The Camera pulls back, and we see Loola standing in a three-foot hole, wearily digging.
The sound of footsteps makes her look up. Flossie, the plump girl of the earlier sequence, enters the shot.
«Getting on all right?» she asks.

Loola nods without speaking and wipes her forehead with the back of her hand.
«When you hit the pay dirt,» the plump girl goes on, «come and report to us.»
«It’ll take at least an hour more,» says Loola gloomily.

«Well, keep at it, kid,» says Flossie in the maddeningly hearty tones of a person delivering a pep talk. «Put your back into it.

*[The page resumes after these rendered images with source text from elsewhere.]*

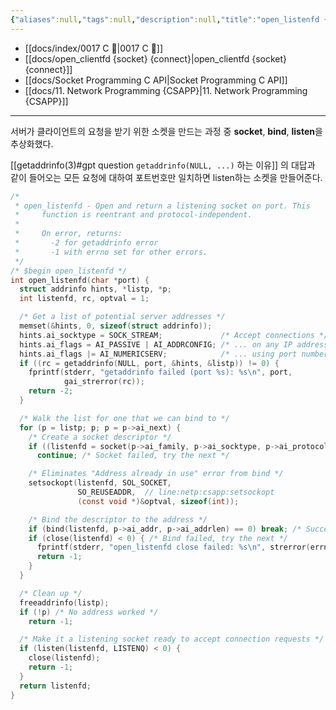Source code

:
 ```yaml
---
{"aliases":null,"tags":null,"description":null,"title":"open_listenfd {socket}{bind}{listen}","created":"2023-09-21T00:57:58","updated":"2023-09-21T01:01:28","dg-publish":true,"permalink":"/docs/open_listenfd {socket}{bind}{listen}/","dgPassFrontmatter":true}
---
```


- [[docs/index/0017 C 🍎\|0017 C 🍎]]
- [[docs/open_clientfd {socket} {connect}\|open_clientfd {socket} {connect}]]
- [[docs/Socket Programming C API\|Socket Programming C API]]
- [[docs/11. Network Programming {CSAPP}\|11. Network Programming {CSAPP}]]
___
서버가 클라이언트의 요청을 받기 위한 소켓을 만드는 과정 중 **socket**, **bind**, **listen**을 추상화했다.

[[getaddrinfo(3)#gpt question `getaddrinfo(NULL, ...)` 하는 이유]] 의 대답과 같이 들어오는 모든 요청에 대하여 포트번호만 일치하면 listen하는 소켓을 만들어준다.

```c
/*
 * open_listenfd - Open and return a listening socket on port. This
 *     function is reentrant and protocol-independent.
 *
 *     On error, returns:
 *       -2 for getaddrinfo error
 *       -1 with errno set for other errors.
 */
/* $begin open_listenfd */
int open_listenfd(char *port) {
  struct addrinfo hints, *listp, *p;
  int listenfd, rc, optval = 1;

  /* Get a list of potential server addresses */
  memset(&hints, 0, sizeof(struct addrinfo));
  hints.ai_socktype = SOCK_STREAM;             /* Accept connections */
  hints.ai_flags = AI_PASSIVE | AI_ADDRCONFIG; /* ... on any IP address */
  hints.ai_flags |= AI_NUMERICSERV;            /* ... using port number */
  if ((rc = getaddrinfo(NULL, port, &hints, &listp)) != 0) {
    fprintf(stderr, "getaddrinfo failed (port %s): %s\n", port,
            gai_strerror(rc));
    return -2;
  }

  /* Walk the list for one that we can bind to */
  for (p = listp; p; p = p->ai_next) {
    /* Create a socket descriptor */
    if ((listenfd = socket(p->ai_family, p->ai_socktype, p->ai_protocol)) < 0)
      continue; /* Socket failed, try the next */

    /* Eliminates "Address already in use" error from bind */
    setsockopt(listenfd, SOL_SOCKET,
               SO_REUSEADDR,  // line:netp:csapp:setsockopt
               (const void *)&optval, sizeof(int));

    /* Bind the descriptor to the address */
    if (bind(listenfd, p->ai_addr, p->ai_addrlen) == 0) break; /* Success */
    if (close(listenfd) < 0) { /* Bind failed, try the next */
      fprintf(stderr, "open_listenfd close failed: %s\n", strerror(errno));
      return -1;
    }
  }

  /* Clean up */
  freeaddrinfo(listp);
  if (!p) /* No address worked */
    return -1;

  /* Make it a listening socket ready to accept connection requests */
  if (listen(listenfd, LISTENQ) < 0) {
    close(listenfd);
    return -1;
  }
  return listenfd;
}
```
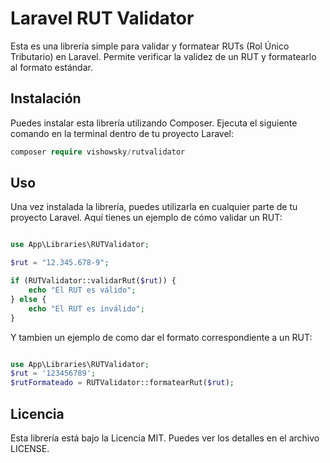 # Laravel RUT Validator

Esta es una librería simple para validar y formatear RUTs (Rol Único Tributario) en Laravel. Permite verificar la validez de un RUT y formatearlo al formato estándar.

## Instalación

Puedes instalar esta librería utilizando Composer. Ejecuta el siguiente comando en la terminal dentro de tu proyecto Laravel:

```php
composer require vishowsky/rutvalidator
```

## Uso

Una vez instalada la librería, puedes utilizarla en cualquier parte de tu proyecto Laravel. Aquí tienes un ejemplo de cómo validar un RUT:

```php

use App\Libraries\RUTValidator;

$rut = "12.345.678-9";

if (RUTValidator::validarRut($rut)) {
    echo "El RUT es válido";
} else {
    echo "El RUT es inválido";
}

```

Y tambien un ejemplo de como dar el formato correspondiente a un RUT:


```php

use App\Libraries\RUTValidator;
$rut = '123456789';
$rutFormateado = RUTValidator::formatearRut($rut);

```


## Licencia

Esta librería está bajo la Licencia MIT. Puedes ver los detalles en el archivo LICENSE.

Prove to them that a vessel can do as much as a man! If you work well,» she goes on encouragingly, «maybe the Superintendent will let you keep the Nylons. Look at the pair I got this morning!»

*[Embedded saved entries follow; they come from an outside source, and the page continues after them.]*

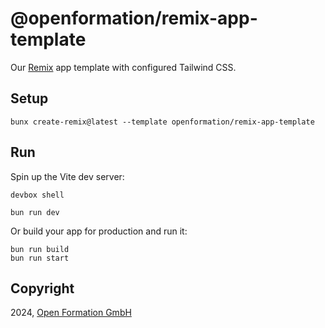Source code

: # @openformation/remix-app-template

Our [Remix](https://remix.run) app template with configured Tailwind CSS.

## Setup

```shellscript
bunx create-remix@latest --template openformation/remix-app-template
```

## Run

Spin up the Vite dev server:

```shellscript
devbox shell

bun run dev
```

Or build your app for production and run it:

```shellscript
bun run build
bun run start
```

## Copyright

2024, [Open Formation GmbH](https://openformation.io)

She pulls the coveted trophies from her pocket. Except for a greenish discoloration around the toes, the stockings are in perfect condition.

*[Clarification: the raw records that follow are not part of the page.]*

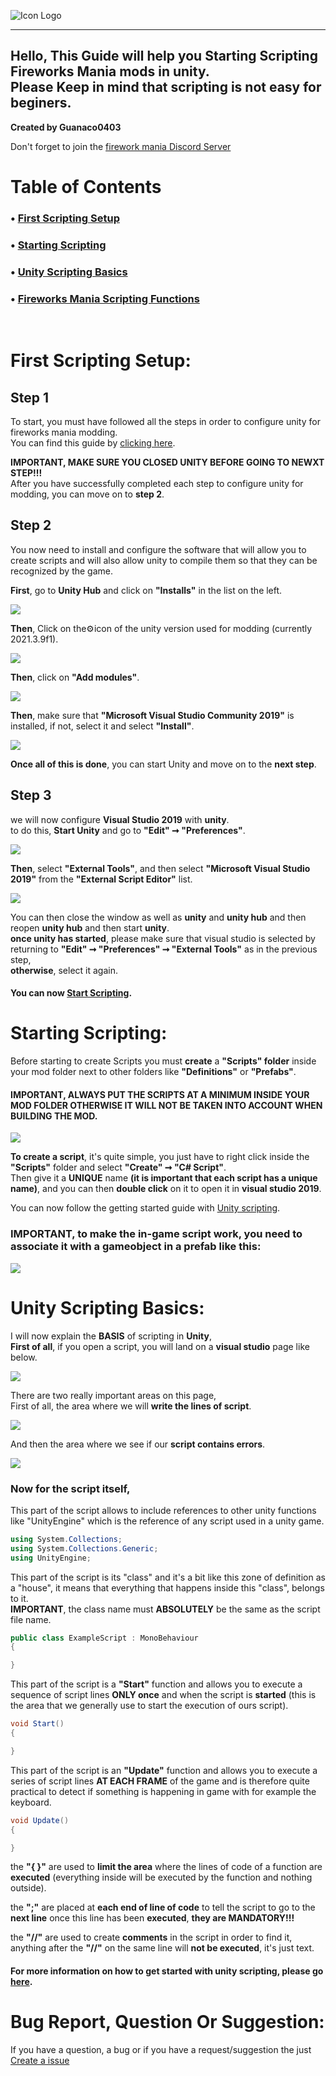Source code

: ![Icon Logo](https://avatars.githubusercontent.com/u/76651037?s=48&v=4)

---
Hello, This Guide will help you Starting Scripting Fireworks Mania mods in unity.<br/>
Please Keep in mind that scripting is not easy for beginers.<br/>
---
**Created by Guanaco0403**

Don't forget to join the [firework mania Discord Server](https://discord.gg/6TJPwUUrJp)

# Table of Contents

### • [First Scripting Setup](#First-Scripting-Setup)

### • [Starting Scripting](#Starting-Scripting)

### • [Unity Scripting Basics](#Unity-Scripting-Basics)

### • [Fireworks Mania Scripting Functions](#Fireworks-Mania-Scripting-Functions)
<br/>

# First Scripting Setup:

## Step 1
To start, you must have followed all the steps in order to configure unity for fireworks mania modding.<br/>
You can find this guide by [clicking here](https://github.com/Laumania/FireworksMania.ModTools#getting-started).

**IMPORTANT, MAKE SURE YOU CLOSED UNITY BEFORE GOING TO NEWXT STEP!!!**<br/>
After you have successfully completed each step to configure unity for modding, you can move on to **step 2**.

## Step 2
You now need to install and configure the software that will allow you to create scripts and will also allow unity to compile them so that they can be recognized by the game.

**First**, go to **Unity Hub** and click on **"Installs"** in the list on the left.

![](https://github.com/guanaco0403/Guanaco-Firework-Mania-Mods/blob/main/Images/Scripting-Guide/UnityHub1.png)

**Then**, Click on the⚙️icon of the unity version used for modding (currently 2021.3.9f1).

![](https://github.com/guanaco0403/Guanaco-Firework-Mania-Mods/blob/main/Images/Scripting-Guide/UnityHub2.png)

**Then**, click on **"Add modules"**.

![](https://github.com/guanaco0403/Guanaco-Firework-Mania-Mods/blob/main/Images/Scripting-Guide/UnityHub3.png)

**Then**, make sure that **"Microsoft Visual Studio Community 2019"** is installed, if not, select it and select **"Install"**.

![](https://github.com/guanaco0403/Guanaco-Firework-Mania-Mods/blob/main/Images/Scripting-Guide/UnityHub4.png)

**Once all of this is done**, you can start Unity and move on to the **next step**.

## Step 3
we will now configure **Visual Studio 2019** with **unity**.<br/>
to do this, **Start Unity** and go to **"Edit" ➞ "Preferences"**.

![](https://github.com/guanaco0403/Guanaco-Firework-Mania-Mods/blob/main/Images/Scripting-Guide/Unity1.png)

**Then**, select **"External Tools"**, and then select **"Microsoft Visual Studio 2019"** from the **"External Script Editor"** list.

![](https://github.com/guanaco0403/Guanaco-Firework-Mania-Mods/blob/main/Images/Scripting-Guide/Unity2.png)

You can then close the window as well as **unity** and **unity hub** and then reopen **unity hub** and then start **unity**.<br/>
**once unity has started**, please make sure that visual studio is selected by returning to **"Edit" ➞ "Preferences" ➞ "External Tools"** as in the previous step,<br/>
**otherwise**, select it again.

#### You can now [Start Scripting](#Starting-Scripting).

# Starting Scripting:
Before starting to create Scripts you must **create** a **"Scripts" folder** inside your mod folder next to other folders like **"Definitions"** or **"Prefabs"**.
#### **IMPORTANT**, ALWAYS PUT THE SCRIPTS AT A MINIMUM INSIDE YOUR MOD FOLDER OTHERWISE IT WILL NOT BE TAKEN INTO ACCOUNT WHEN BUILDING THE MOD.

![](https://github.com/guanaco0403/Guanaco-Firework-Mania-Mods/blob/main/Images/Scripting-Guide/Unity3.png)

**To create a script**, it's quite simple, you just have to right click inside the **"Scripts"** folder and select **"Create" ➞ "C# Script"**.<br/>
Then give it a **UNIQUE** name **(it is important that each script has a unique name)**, and you can then **double click** on it to open it in **visual studio 2019**.

You can now follow the getting started guide with [Unity scripting](https://github.com/Laumania/FireworksMania.ModTools#getting-started).

### IMPORTANT, to make the in-game script work, you need to associate it with a gameobject in a prefab like this:

![](https://github.com/guanaco0403/Guanaco-Firework-Mania-Mods/blob/main/Images/Scripting-Guide/Unity4.png)

# Unity Scripting Basics:
I will now explain the **BASIS** of scripting in **Unity**,<br/>
**First of all**, if you open a script, you will land on a **visual studio** page like below.

![](https://github.com/guanaco0403/Guanaco-Firework-Mania-Mods/blob/main/Images/Scripting-Guide/VS1.png)

There are two really important areas on this page,<br/>
First of all, the area where we will **write the lines of script**.

![](https://github.com/guanaco0403/Guanaco-Firework-Mania-Mods/blob/main/Images/Scripting-Guide/VS2.png)

And then the area where we see if our **script contains errors**.

![](https://github.com/guanaco0403/Guanaco-Firework-Mania-Mods/blob/main/Images/Scripting-Guide/VS3.png)
<br/>

### Now for the script itself,
This part of the script allows to include references to other unity functions like "UnityEngine" which is the reference of any script used in a unity game.

```C#
using System.Collections;
using System.Collections.Generic;
using UnityEngine;
```

This part of the script is its "class" and it's a bit like this zone of definition as a "house", it means that everything that happens inside this "class", belongs to it.<br/>
**IMPORTANT**, the class name must **ABSOLUTELY** be the same as the script file name.

```C#
public class ExampleScript : MonoBehaviour
{

}
```

This part of the script is a **"Start"** function and allows you to execute a sequence of script lines **ONLY once** and when the script is **started** (this is the area that we generally use to start the execution of ours script).

```C#
void Start()
{

}
```

This part of the script is an **"Update"** function and allows you to execute a series of script lines **AT EACH FRAME** of the game and is therefore quite practical to detect if something is happening in game with for example the keyboard.

```C#
void Update()
{

}
```

the **"{ }"** are used to **limit the area** where the lines of code of a function are **executed** (everything inside will be executed by the function and nothing outside).

the **";"** are placed at **each end of line of code** to tell the script to go to the **next line** once this line has been **executed**, **they are MANDATORY!!!**

the **"//"** are used to create **comments** in the script in order to find it, anything after the **"//"** on the same line will **not be executed**, it's just text.

#### For more information on how to get started with unity scripting, please go [here](https://unity.com/how-to/learning-c-sharp-unity-beginners).

# Bug Report, Question Or Suggestion:

If you have a question, a bug or if you have a request/suggestion the just [Create a issue](https://github.com/guanaco0403/Guanaco-Firework-Mania-Mods/issues/new/choose)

«Oh!» cries Loola in envious admiration.

«But we didn’t have any luck with the jewellery,» says Flossie, as she puts the stockings away again. «Just the wedding ring and a rotten little bracelet. Let’s hope this one won’t let us down.»
She pats the Parian stomach of Public Sweetheart Number One.
«Well, I must get back,» she continues. «We’re digging for the vessel who’s buried under that red stone cross — you know, the big one, near the north gate.»
Loola nods.

«I’ll be there as soon as I make a strike,» she says.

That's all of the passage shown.